Currently, our Product class is relatively simple. If we were to expand this system to handle highly complex items (like Electronics with optional warranties, varying power consumption, or specific wireless connectivities), we should integrate the following patterns:

  • The Builder Pattern: Instead of having constructors with 10+ parameters or relying on heavy setter methods, we would use the Builder Pattern. It is perfect for creating complex product objects with many optional parameters. It guarantees that once the Product is built, it is immutable and thread-safe.
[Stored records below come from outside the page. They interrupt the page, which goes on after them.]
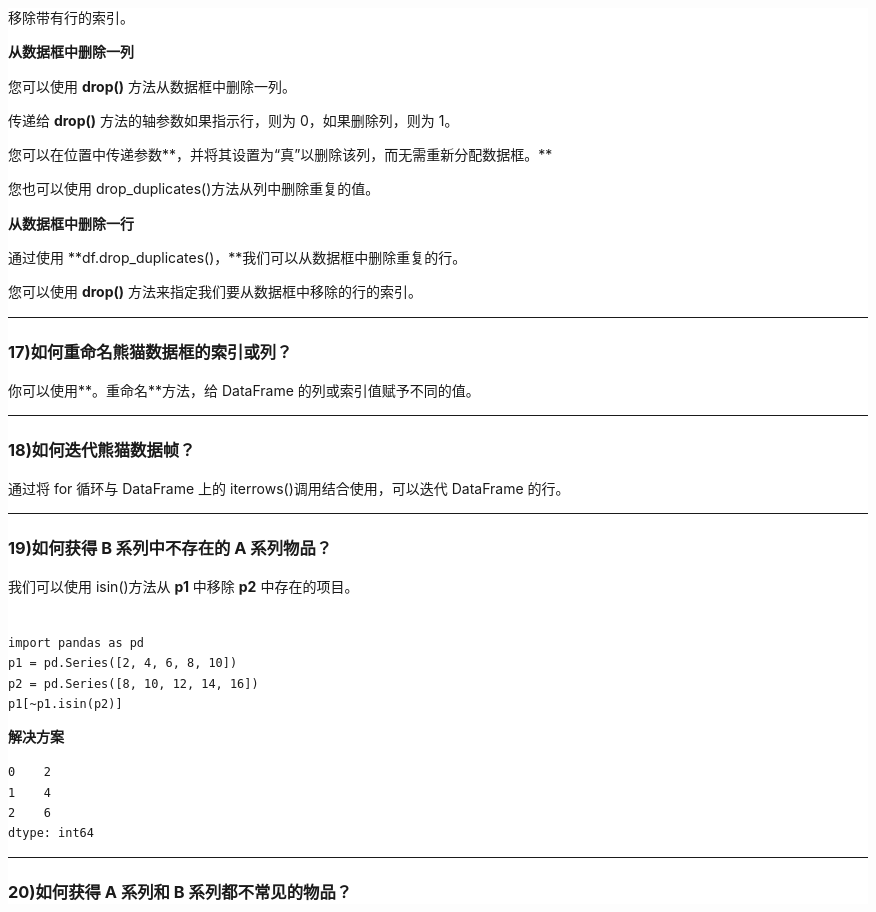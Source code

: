 移除带有行的索引。

**从数据框中删除一列**

您可以使用 **drop()** 方法从数据框中删除一列。

传递给 **drop()** 方法的轴参数如果指示行，则为 0，如果删除列，则为 1。

您可以在位置中传递参数**，并将其设置为“真”以删除该列，而无需重新分配数据框。**

您也可以使用 drop_duplicates()方法从列中删除重复的值。

**从数据框中删除一行**

通过使用 **df.drop_duplicates()，**我们可以从数据框中删除重复的行。

您可以使用 **drop()** 方法来指定我们要从数据框中移除的行的索引。

* * *

### 17)如何重命名熊猫数据框的索引或列？

你可以使用**。重命名**方法，给 DataFrame 的列或索引值赋予不同的值。

* * *

### 18)如何迭代熊猫数据帧？

通过将 for 循环与 DataFrame 上的 iterrows()调用结合使用，可以迭代 DataFrame 的行。

* * *

### 19)如何获得 B 系列中不存在的 A 系列物品？

我们可以使用 isin()方法从 **p1** 中移除 **p2** 中存在的项目。

```

import pandas as pd
p1 = pd.Series([2, 4, 6, 8, 10])
p2 = pd.Series([8, 10, 12, 14, 16])
p1[~p1.isin(p2)]

```

**解决方案**

```
0    2
1    4
2    6
dtype: int64

```

* * *

### 20)如何获得 A 系列和 B 系列都不常见的物品？
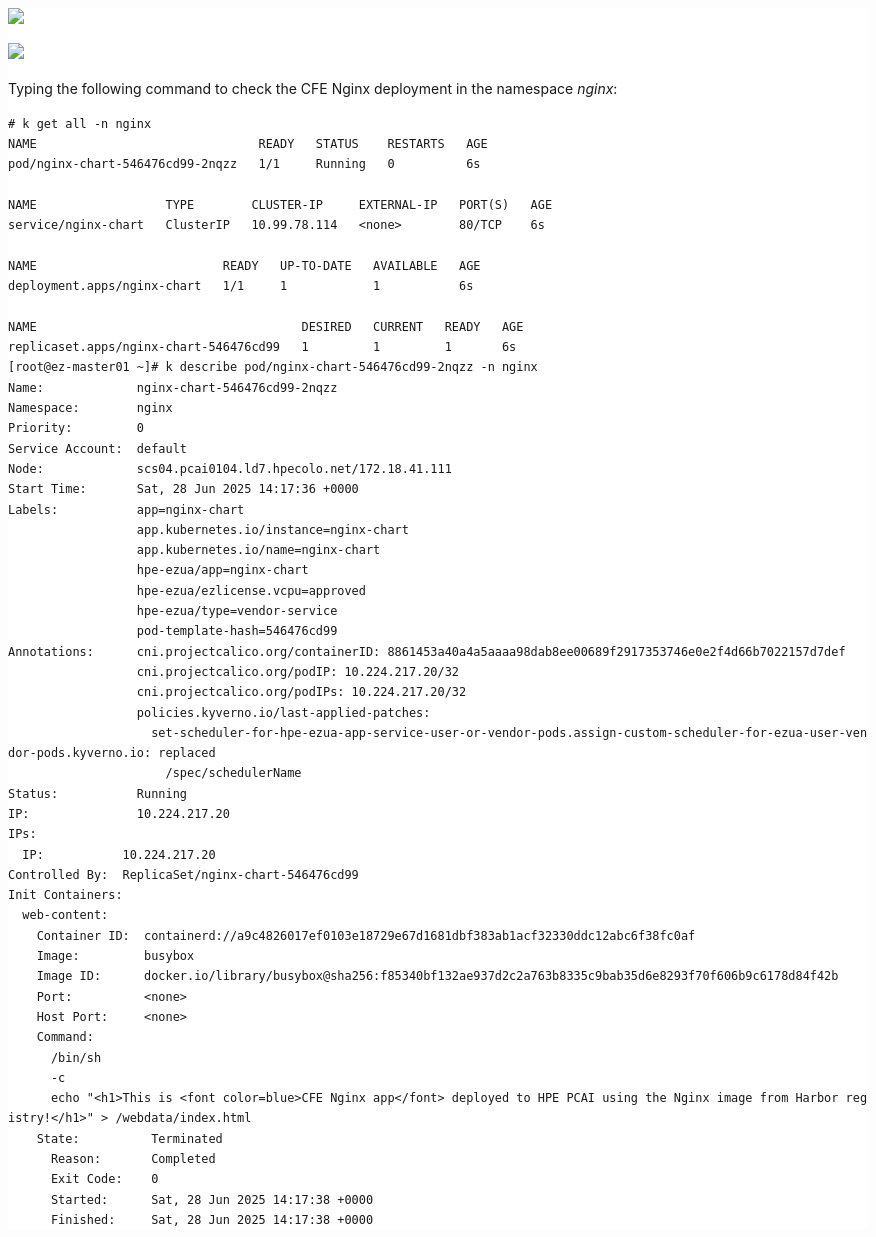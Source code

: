 ![](/img/nginx-deployment.png)

![](/img/nginx-ui.png)

Typing the following command to check the CFE Nginx deployment in the namespace *nginx*:

```shell
# k get all -n nginx
NAME                               READY   STATUS    RESTARTS   AGE
pod/nginx-chart-546476cd99-2nqzz   1/1     Running   0          6s

NAME                  TYPE        CLUSTER-IP     EXTERNAL-IP   PORT(S)   AGE
service/nginx-chart   ClusterIP   10.99.78.114   <none>        80/TCP    6s

NAME                          READY   UP-TO-DATE   AVAILABLE   AGE
deployment.apps/nginx-chart   1/1     1            1           6s

NAME                                     DESIRED   CURRENT   READY   AGE
replicaset.apps/nginx-chart-546476cd99   1         1         1       6s
[root@ez-master01 ~]# k describe pod/nginx-chart-546476cd99-2nqzz -n nginx
Name:             nginx-chart-546476cd99-2nqzz
Namespace:        nginx
Priority:         0
Service Account:  default
Node:             scs04.pcai0104.ld7.hpecolo.net/172.18.41.111
Start Time:       Sat, 28 Jun 2025 14:17:36 +0000
Labels:           app=nginx-chart
                  app.kubernetes.io/instance=nginx-chart
                  app.kubernetes.io/name=nginx-chart
                  hpe-ezua/app=nginx-chart
                  hpe-ezua/ezlicense.vcpu=approved
                  hpe-ezua/type=vendor-service
                  pod-template-hash=546476cd99
Annotations:      cni.projectcalico.org/containerID: 8861453a40a4a5aaaa98dab8ee00689f2917353746e0e2f4d66b7022157d7def
                  cni.projectcalico.org/podIP: 10.224.217.20/32
                  cni.projectcalico.org/podIPs: 10.224.217.20/32
                  policies.kyverno.io/last-applied-patches:
                    set-scheduler-for-hpe-ezua-app-service-user-or-vendor-pods.assign-custom-scheduler-for-ezua-user-vendor-pods.kyverno.io: replaced
                      /spec/schedulerName
Status:           Running
IP:               10.224.217.20
IPs:
  IP:           10.224.217.20
Controlled By:  ReplicaSet/nginx-chart-546476cd99
Init Containers:
  web-content:
    Container ID:  containerd://a9c4826017ef0103e18729e67d1681dbf383ab1acf32330ddc12abc6f38fc0af
    Image:         busybox
    Image ID:      docker.io/library/busybox@sha256:f85340bf132ae937d2c2a763b8335c9bab35d6e8293f70f606b9c6178d84f42b
    Port:          <none>
    Host Port:     <none>
    Command:
      /bin/sh
      -c
      echo "<h1>This is <font color=blue>CFE Nginx app</font> deployed to HPE PCAI using the Nginx image from Harbor registry!</h1>" > /webdata/index.html
    State:          Terminated
      Reason:       Completed
      Exit Code:    0
      Started:      Sat, 28 Jun 2025 14:17:38 +0000
      Finished:     Sat, 28 Jun 2025 14:17:38 +0000
```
  • The Factory Pattern: To keep the InventoryManager clean, we would encapsulate the logic of object instantiation. A ProductFactory class would be responsible for returning the correct Product instance based on a provided ProductCategory enum.

🎤 Interview Script for Creational Patterns:

"To keep our core engine focused on thread-safe transactions, I would extract the object creation logic out to a ProductFactory. Furthermore, since products like Electronics have many optional attributes, I would implement the Builder Pattern. This ensures clean, step-by-step construction of the Product objects without polluting the codebase with massive constructors."
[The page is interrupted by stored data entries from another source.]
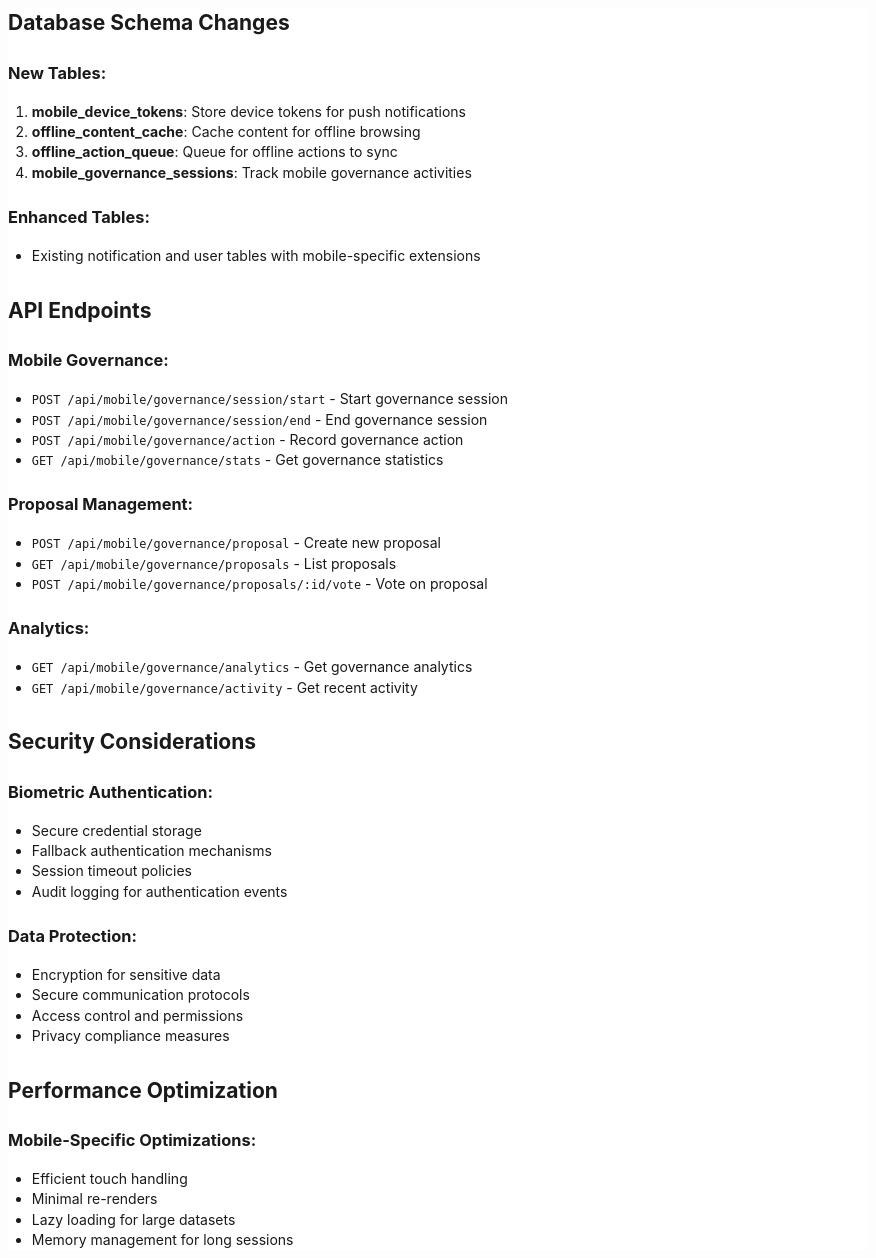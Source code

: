 ## Database Schema Changes

### New Tables:
1. **mobile_device_tokens**: Store device tokens for push notifications
2. **offline_content_cache**: Cache content for offline browsing
3. **offline_action_queue**: Queue for offline actions to sync
4. **mobile_governance_sessions**: Track mobile governance activities

### Enhanced Tables:
- Existing notification and user tables with mobile-specific extensions

## API Endpoints

### Mobile Governance:
- `POST /api/mobile/governance/session/start` - Start governance session
- `POST /api/mobile/governance/session/end` - End governance session
- `POST /api/mobile/governance/action` - Record governance action
- `GET /api/mobile/governance/stats` - Get governance statistics

### Proposal Management:
- `POST /api/mobile/governance/proposal` - Create new proposal
- `GET /api/mobile/governance/proposals` - List proposals
- `POST /api/mobile/governance/proposals/:id/vote` - Vote on proposal

### Analytics:
- `GET /api/mobile/governance/analytics` - Get governance analytics
- `GET /api/mobile/governance/activity` - Get recent activity

## Security Considerations

### Biometric Authentication:
- Secure credential storage
- Fallback authentication mechanisms
- Session timeout policies
- Audit logging for authentication events

### Data Protection:
- Encryption for sensitive data
- Secure communication protocols
- Access control and permissions
- Privacy compliance measures

## Performance Optimization

### Mobile-Specific Optimizations:
- Efficient touch handling
- Minimal re-renders
- Lazy loading for large datasets
- Memory management for long sessions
7.2. Avoiding Inheritance Anti-Patterns (Composition over Inheritance)

Many standard tutorials implement a deep inheritance tree where ElectronicsProduct, ClothingProduct, and GroceryProduct all heavily extend an abstract Product base class.

  • The Trade-off: Deep inheritance trees make the domain brittle. If a product belongs to two categories (e.g., an electronic wearable shirt), strict inheritance breaks down.
  • The Solution: We favor Composition and Tagging. Instead of extending classes, we give a base Product class a list of Category tags or an Attributes map. This is much more flexible for a real-world e-commerce catalog.

7.3. Production-Ready Distributed System Upgrades

To deploy our Warehouse logic across thousands of servers, we would abstract our in-memory data structures:

  1. Repository Layer (Database Abstraction): We would abstract the ConcurrentHashMap behind an InventoryRepository interface. This allows us to easily swap our in-memory map for a persistent SQL database or a Redis cache without altering the core routing logic.
  2. Distributed Locking: Our ReentrantLock guarantees safety for threads running on a single server. In a distributed environment, we would replace this with a distributed locking mechanism like Redis Redlock or Apache Zookeeper to synchronize locks across multiple JVMs.
  3. Idempotency Keys: If a user's network drops during checkout and their app automatically retries the request, we risk reserving a second item. We would require an idempotencyKey (e.g., a checkout session UUID) in the fulfillOrder parameters to ensure the operation is strictly processed only once.
  4. The Saga Pattern & Cart TTL: If we successfully reserve items (transitioning them to RESERVED), but the external Payment Service fails a few seconds later, we need a rollback strategy. A background cron job (or Redis TTL) would sweep the database every minute, identify items stuck in RESERVED for more than 10 minutes, and revert them to AVAILABLE to prevent inventory leakage.